═════ INFORMATION
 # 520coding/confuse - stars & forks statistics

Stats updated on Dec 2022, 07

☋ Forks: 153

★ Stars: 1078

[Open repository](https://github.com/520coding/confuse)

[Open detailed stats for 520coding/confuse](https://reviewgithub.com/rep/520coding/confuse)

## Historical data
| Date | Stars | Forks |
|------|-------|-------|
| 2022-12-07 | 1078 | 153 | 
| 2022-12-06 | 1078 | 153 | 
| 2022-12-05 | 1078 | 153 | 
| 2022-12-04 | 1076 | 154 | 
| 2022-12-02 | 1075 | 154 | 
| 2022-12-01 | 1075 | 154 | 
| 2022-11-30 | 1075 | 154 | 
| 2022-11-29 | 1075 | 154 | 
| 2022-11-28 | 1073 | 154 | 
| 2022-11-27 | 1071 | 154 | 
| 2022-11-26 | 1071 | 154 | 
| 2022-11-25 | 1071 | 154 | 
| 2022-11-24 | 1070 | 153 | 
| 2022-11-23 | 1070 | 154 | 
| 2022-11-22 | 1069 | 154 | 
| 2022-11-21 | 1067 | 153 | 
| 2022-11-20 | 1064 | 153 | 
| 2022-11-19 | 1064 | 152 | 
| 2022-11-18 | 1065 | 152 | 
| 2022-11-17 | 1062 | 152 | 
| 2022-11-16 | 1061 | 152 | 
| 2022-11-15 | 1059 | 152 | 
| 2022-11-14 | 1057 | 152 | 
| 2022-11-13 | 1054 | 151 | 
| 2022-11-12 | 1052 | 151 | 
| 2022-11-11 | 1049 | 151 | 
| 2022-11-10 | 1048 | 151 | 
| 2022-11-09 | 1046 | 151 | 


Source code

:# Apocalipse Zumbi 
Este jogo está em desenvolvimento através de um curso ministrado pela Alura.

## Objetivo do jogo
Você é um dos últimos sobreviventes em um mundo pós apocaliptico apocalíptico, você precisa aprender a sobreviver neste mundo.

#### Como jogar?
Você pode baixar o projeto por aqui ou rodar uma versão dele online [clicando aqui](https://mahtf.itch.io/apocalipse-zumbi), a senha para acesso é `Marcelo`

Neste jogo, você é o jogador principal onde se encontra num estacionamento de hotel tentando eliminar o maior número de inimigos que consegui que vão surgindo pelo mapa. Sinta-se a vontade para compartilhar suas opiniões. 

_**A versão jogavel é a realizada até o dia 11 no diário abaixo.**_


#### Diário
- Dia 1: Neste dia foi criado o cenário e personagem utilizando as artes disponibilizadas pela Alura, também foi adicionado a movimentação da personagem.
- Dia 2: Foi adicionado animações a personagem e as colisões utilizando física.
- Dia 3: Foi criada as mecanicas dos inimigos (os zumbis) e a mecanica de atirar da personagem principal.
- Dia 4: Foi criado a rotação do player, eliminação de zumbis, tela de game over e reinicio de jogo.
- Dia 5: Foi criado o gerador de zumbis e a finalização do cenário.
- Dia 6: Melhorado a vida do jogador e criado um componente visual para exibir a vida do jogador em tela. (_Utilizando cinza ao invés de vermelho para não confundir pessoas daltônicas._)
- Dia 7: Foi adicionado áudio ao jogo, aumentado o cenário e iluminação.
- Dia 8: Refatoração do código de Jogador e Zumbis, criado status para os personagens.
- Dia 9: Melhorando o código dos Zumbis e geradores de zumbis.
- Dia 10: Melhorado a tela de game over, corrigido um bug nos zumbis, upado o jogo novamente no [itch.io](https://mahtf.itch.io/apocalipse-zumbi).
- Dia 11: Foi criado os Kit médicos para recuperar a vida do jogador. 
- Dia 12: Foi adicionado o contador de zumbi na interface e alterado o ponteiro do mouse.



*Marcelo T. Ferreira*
══════════
TASK TO CARRY OUT
Where does the string "pela" occur in the data above? Copy every line that holds it.

TASK RESULT
Este jogo está em desenvolvimento através de um curso ministrado pela Alura.
- Dia 1: Neste dia foi criado o cenário e personagem utilizando as artes disponibilizadas pela Alura, também foi adicionado a movimentação da personagem.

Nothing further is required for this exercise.